RBMs are designed to find the connections between visible and hidden random variables. How does the training work? The hidden biases generate the activations during forward traversal and the visible layer biases generate learning of the reconstruction during backward traversal.
Pretraining
Since the random initialization of weights in neural networks at the beginning of training is not always optimal, it makes sense to pre-train. The task of training is to minimize an error or a reconstruction in order to find the most efficient compact representation for input data.
The method was developed by Geoffrey Hinton and is primarily for training complex autoencoders. Here, the neighboring layers are treated as a Restricted Boltzmann Machine. Thus, a good approximation is achieved and fine-tuning is done with a backpropagation.
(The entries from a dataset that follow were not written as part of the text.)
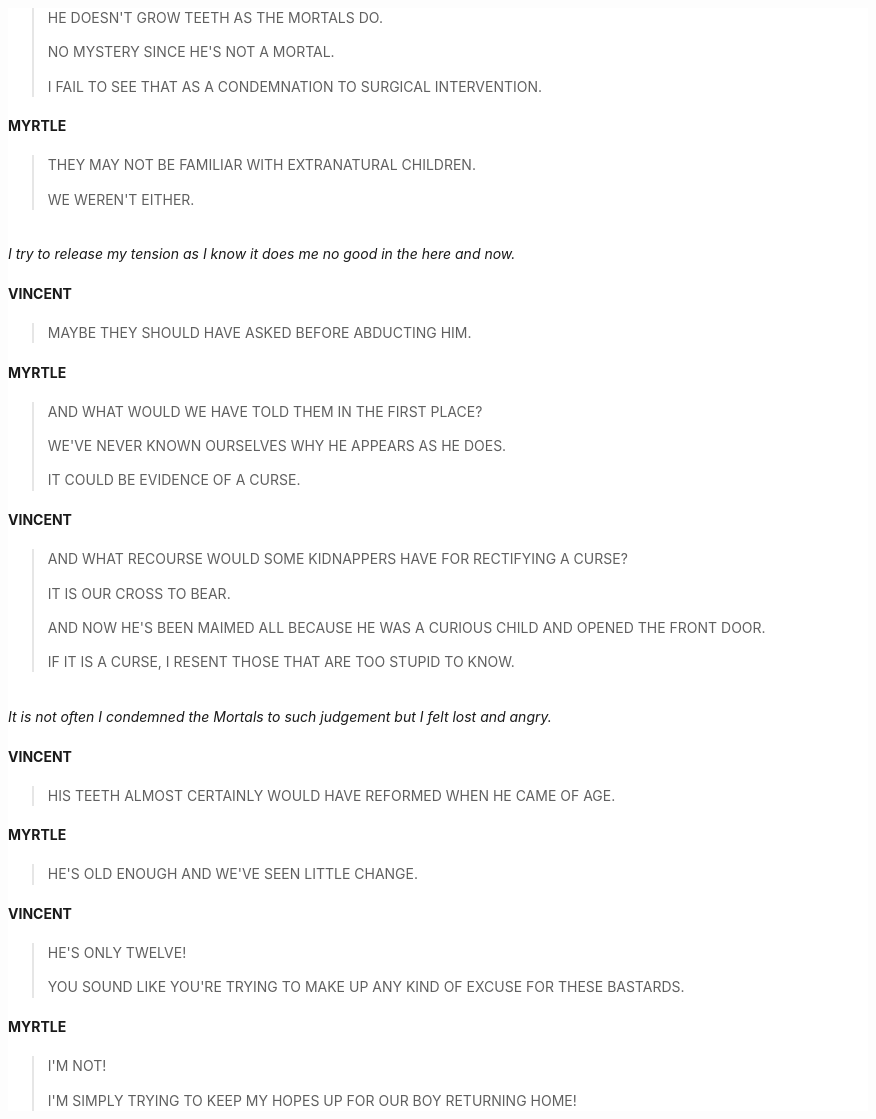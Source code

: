 > HE DOESN'T GROW TEETH AS THE MORTALS DO.
> 
> NO MYSTERY SINCE HE'S NOT A MORTAL.
> 
> I FAIL TO SEE THAT AS A CONDEMNATION TO SURGICAL INTERVENTION.

#### MYRTLE

> THEY MAY NOT BE FAMILIAR WITH EXTRANATURAL CHILDREN.
> 
> WE WEREN'T EITHER.

<BR><I>I try to release my tension as I know it does me no good in the here and now.</i>

#### VINCENT

> MAYBE THEY SHOULD HAVE ASKED BEFORE ABDUCTING HIM.

#### MYRTLE

> AND WHAT WOULD WE HAVE TOLD THEM IN THE FIRST PLACE?
> 
> WE'VE NEVER KNOWN OURSELVES WHY HE APPEARS AS HE DOES.
> 
> IT COULD BE EVIDENCE OF A CURSE.

#### VINCENT

> AND WHAT RECOURSE WOULD SOME KIDNAPPERS HAVE FOR RECTIFYING A CURSE?
> 
> IT IS OUR CROSS TO BEAR.
> 
> AND NOW HE'S BEEN MAIMED ALL BECAUSE HE WAS A CURIOUS CHILD AND OPENED THE FRONT DOOR.
> 
> IF IT IS A CURSE, I RESENT THOSE THAT ARE TOO STUPID TO KNOW.

<BR><I>It is not often I condemned the Mortals to such judgement but I felt lost and angry.</i>

#### VINCENT

> HIS TEETH ALMOST CERTAINLY WOULD HAVE REFORMED WHEN HE CAME OF AGE.

#### MYRTLE

> HE'S OLD ENOUGH AND WE'VE SEEN LITTLE CHANGE.

#### VINCENT

> HE'S ONLY TWELVE!
> 
> YOU SOUND LIKE YOU'RE TRYING TO MAKE UP ANY KIND OF EXCUSE FOR THESE BASTARDS.

#### MYRTLE

> I'M NOT!
> 
> I'M SIMPLY TRYING TO KEEP MY HOPES UP FOR OUR BOY RETURNING HOME!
A perceptron is a simple binary classification algorithm modeled after the biological neuron and is thus a very simple learning machine. The output function here is determined by the weighting of the inputs and by the thresholds. Perceptrons are used for machine learning as well as for artificial intelligence (AI) applications. If you don’t know the difference between AI, neural networks and machine learning you should read our article on the subject.
What does the learning process look like?
A set of input signals are decomposed into a binary output decision, i.e. zeros or ones. By training with certain input patterns, similar patterns can thus be found in a data set to be analyzed. The following figure shows this learning process schematically.
If a set threshold is exceeded or not reached by weighting all inputs, the state of the neuron output changes. If one now trains a perceptron with given data patterns, the weighting of the inputs changes. The perceptron thus has the ability to learn and solve complex problems by adjusting the weights.
However, a basic requirement to obtain valid results is that the data must be linearly separable.
What are Multilayer Perceptrons (MLP)
A multilayer perceptron corresponds to what is known as a neural network. Perceptrons thus form the neuronal base, which are interconnected in different layers.
The figure below shows a simple three-layer MLP. Each line here represents a different output.
However, neurons of the same layer have no connections to each other. For each signal, the perceptron uses different weights and the output of a neuron is the input vector of a neuron of the next layer. The diversity of classification possibilities increases with the number of layers.
Recurrent Neural Networks vs Feed-Forward Networks
Basically, neural networks are distinguished according to the recurrent and the feed-forward principle.
Recurrent Neural Networks
In the recurrent neural network the neurons are connected to neurons of the same or a preceding layer. Here, a basic distinction is made between three types of feedback. With the direct feedback the own output of a neuron is used as further input. In indirect feedback, on the other hand, the output of a neuron is connected to a neuron of the preceding layers. In the last feedback principle, lateral feedback, the output of a neuron is connected to another neuron of the same layer.
Feed-Forward Networks
In feed-forward networks, on the other hand, the outputs are connected only to the inputs of a subsequent layer. These can be fully connected, then the neurons of a layer are connected to all neurons of the directly following layer. Or short-cuts are formed. Some neurons are then not connected to all neurons of the next layer.